I do not see a reasonable possibility that the applicant would be at risk should he be removed to Turkey. The applicant is not a member of PDRCC.

[7]      The Applicant submits that the decision of the PCDO is wrong. The Applicant raised several issues upon the hearing of this application for judicial review. These issues were stated by counsel for the Applicant exactly as follows in the Applicant's Memoranda of Fact and Law:

     1. Did the Immigration Officer ignore relevant evidence properly before it?
     2. Did the Tribunal fetter in law because of it considered documentary evidence that was relevant and which bolstered the decision without giving the applicant an opportunity to respond?
     3. What is the standard of review?
     4. Was the decision of the Immigration Officer made without regard to the totality of the evidence?
     5. Was the decision reasonable in light of the evidence for the Tribunal?
     6. Were the principles of fairness breached by the conduct of the Officer in this case?
     7. What are the requirements of the principles of fundamental or natural justice in this process?

[8]      I note that while the Applicant has raised several issues, many of these are variations upon three issues, that is, the process which was followed by the PCDO, the manner in which the PCDO treated the documentary evidence submitted by the Applicant and reliance by the PCDO upon documentary evidence without giving the Applicant an opportunity to respond to that evidence.

[9]      I will address the latter point first.
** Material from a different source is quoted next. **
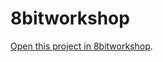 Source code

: 8bitworkshop
=====

[Open this project in 8bitworkshop](http://8bitworkshop.com/redir.html?platform=zx&githubURL=https%3A%2F%2Fgithub.com%2Frejunity%2F8bitworkshop&file=colors.asm).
The Applicant submits that he should have been given the opportunity to comment upon the Department of State Reports which were considered by the PCDO in reaching his conclusion.

[10]      In my opinion, this submission is not well founded, having regard to the decision of the Federal Court of Appeal in Mancia v. Canada (Minister of Citizenship & Immigration), 45 Imm. L.R. (2d) 131.

[11]      In Mancia, supra, the Federal Court of Appeal held that when a PCDO relies upon documents available from public sources in relation to general country conditions which became available after an Applicant filed his submissions, fairness requires disclosure by the PCDO when the documents are novel and significant and where they show changes in the general country condition which may affect the decision.

[12]      There was nothing in the record here to show that the documents relied upon by the PCDO, concerning country conditions in Turkey, contained information which was novel and significant. The rationale in Mancia, supra, was followed by the Federal Court of Appeal Dervishi, v. Canada (Minister of Citizenship & Immigration) (1999), 236 N.R. 375 (F.C.A.).

[13]      I turn now to the issues raised about fairness of the process followed by the PCDO and his treatment of the documentary evidence submitted by the Applicant. An examination of these questions requires consideration of the standard of review applicable to a decision of a PCDO.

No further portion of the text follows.